## DATASET

##########

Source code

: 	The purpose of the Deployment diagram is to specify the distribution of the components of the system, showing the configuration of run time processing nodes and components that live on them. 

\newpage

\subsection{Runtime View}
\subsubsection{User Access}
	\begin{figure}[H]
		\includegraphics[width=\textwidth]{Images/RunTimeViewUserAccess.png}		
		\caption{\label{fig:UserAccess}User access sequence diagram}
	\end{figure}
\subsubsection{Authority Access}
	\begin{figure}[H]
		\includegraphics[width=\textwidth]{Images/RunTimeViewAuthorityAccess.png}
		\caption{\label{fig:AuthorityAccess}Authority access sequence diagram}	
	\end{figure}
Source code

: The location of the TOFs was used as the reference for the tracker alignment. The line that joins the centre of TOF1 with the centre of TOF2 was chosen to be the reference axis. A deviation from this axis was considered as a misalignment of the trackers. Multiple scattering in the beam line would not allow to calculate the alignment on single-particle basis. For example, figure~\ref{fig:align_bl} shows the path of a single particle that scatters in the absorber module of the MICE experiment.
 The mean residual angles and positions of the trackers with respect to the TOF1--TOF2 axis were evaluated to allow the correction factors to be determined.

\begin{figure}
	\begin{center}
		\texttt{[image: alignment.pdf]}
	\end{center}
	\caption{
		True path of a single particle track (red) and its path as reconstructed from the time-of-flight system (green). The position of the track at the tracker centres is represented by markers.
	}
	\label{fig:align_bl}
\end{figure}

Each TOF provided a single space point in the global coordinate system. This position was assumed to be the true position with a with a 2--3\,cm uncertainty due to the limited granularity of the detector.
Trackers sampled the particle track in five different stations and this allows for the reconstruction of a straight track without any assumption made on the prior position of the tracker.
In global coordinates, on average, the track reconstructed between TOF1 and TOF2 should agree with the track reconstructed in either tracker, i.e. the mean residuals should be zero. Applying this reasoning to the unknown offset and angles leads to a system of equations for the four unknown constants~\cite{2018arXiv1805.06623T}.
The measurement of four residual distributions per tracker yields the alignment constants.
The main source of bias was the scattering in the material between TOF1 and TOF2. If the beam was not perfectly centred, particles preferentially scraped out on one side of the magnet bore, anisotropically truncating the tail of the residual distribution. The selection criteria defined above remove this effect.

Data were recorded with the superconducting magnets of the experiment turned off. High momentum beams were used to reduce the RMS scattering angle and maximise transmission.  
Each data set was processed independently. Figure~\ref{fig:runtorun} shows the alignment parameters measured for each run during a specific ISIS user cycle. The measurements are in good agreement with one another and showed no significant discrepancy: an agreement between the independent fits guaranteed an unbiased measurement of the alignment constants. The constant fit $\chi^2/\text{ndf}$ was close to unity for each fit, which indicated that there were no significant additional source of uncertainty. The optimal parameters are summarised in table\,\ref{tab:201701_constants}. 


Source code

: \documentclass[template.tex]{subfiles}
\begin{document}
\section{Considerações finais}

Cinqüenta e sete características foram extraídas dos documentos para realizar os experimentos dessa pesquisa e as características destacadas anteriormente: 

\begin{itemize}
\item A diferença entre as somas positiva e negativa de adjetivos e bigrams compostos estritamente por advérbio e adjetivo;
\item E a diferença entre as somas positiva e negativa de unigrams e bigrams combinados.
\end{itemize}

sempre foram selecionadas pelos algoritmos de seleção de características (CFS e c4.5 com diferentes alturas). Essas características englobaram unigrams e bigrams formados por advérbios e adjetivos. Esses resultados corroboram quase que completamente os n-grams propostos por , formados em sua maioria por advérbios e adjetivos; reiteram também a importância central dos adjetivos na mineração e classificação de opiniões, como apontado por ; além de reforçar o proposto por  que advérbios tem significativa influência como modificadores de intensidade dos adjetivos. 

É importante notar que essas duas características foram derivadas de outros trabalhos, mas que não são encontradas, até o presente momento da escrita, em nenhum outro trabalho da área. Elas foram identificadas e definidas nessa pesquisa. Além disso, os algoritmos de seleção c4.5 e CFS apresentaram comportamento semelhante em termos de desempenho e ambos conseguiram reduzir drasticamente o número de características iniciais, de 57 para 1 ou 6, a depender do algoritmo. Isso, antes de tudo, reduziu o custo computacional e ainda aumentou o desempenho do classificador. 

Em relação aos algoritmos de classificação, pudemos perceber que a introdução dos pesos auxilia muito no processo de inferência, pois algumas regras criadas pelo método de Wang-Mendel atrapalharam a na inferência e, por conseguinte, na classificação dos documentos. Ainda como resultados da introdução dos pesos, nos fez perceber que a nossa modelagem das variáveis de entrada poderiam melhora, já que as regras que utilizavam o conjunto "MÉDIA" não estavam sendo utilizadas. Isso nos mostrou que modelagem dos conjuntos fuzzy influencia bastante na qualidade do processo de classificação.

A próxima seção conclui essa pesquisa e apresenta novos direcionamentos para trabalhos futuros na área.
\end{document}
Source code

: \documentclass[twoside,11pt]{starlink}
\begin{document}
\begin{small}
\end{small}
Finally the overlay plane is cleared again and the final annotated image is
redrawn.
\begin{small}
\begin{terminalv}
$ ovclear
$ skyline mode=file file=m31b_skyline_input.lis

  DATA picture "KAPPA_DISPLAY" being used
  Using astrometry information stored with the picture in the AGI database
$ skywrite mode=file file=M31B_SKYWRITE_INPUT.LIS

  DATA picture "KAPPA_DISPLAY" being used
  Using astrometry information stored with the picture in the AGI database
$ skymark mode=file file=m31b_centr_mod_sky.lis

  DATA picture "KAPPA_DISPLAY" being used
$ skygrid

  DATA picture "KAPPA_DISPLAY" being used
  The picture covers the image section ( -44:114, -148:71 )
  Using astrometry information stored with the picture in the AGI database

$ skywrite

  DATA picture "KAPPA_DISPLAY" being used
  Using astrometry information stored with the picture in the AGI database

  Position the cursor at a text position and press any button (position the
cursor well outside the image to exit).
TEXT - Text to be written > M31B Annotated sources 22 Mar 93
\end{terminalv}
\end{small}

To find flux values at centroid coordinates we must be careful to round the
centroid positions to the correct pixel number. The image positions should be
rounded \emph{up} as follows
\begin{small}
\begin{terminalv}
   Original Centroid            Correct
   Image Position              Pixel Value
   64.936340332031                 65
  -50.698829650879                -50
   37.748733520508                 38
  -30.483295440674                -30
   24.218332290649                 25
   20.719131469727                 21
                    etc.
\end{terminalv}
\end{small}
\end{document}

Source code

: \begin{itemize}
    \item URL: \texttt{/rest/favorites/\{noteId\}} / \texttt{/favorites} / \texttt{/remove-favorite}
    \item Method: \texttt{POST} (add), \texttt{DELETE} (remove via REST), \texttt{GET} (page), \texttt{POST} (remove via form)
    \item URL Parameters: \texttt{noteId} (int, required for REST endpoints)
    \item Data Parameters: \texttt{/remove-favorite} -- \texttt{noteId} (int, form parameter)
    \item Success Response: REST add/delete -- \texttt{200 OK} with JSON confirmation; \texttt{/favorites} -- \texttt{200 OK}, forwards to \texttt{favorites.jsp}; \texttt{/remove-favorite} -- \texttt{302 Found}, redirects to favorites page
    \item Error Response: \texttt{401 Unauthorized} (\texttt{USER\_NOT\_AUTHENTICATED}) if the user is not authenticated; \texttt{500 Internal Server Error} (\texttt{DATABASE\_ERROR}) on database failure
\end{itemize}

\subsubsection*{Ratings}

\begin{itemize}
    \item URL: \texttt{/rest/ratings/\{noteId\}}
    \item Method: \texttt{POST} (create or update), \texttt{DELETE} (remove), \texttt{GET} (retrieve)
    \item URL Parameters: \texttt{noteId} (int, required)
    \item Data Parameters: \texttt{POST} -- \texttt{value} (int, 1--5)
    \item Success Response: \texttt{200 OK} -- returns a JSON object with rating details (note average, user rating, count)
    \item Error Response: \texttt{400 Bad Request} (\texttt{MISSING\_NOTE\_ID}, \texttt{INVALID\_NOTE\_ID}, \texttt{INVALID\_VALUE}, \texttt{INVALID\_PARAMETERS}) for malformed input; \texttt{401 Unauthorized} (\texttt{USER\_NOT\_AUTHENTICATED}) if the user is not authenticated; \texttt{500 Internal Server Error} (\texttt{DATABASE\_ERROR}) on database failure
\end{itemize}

##########

## WORK ORDER
Look through the data and show every line containing "JSON".

## YOUR RESPONSE
    \item Success Response: REST add/delete -- \texttt{200 OK} with JSON confirmation; \texttt{/favorites} -- \texttt{200 OK}, forwards to \texttt{favorites.jsp}; \texttt{/remove-favorite} -- \texttt{302 Found}, redirects to favorites page
    \item Success Response: \texttt{200 OK} -- returns a JSON object with rating details (note average, user rating, count)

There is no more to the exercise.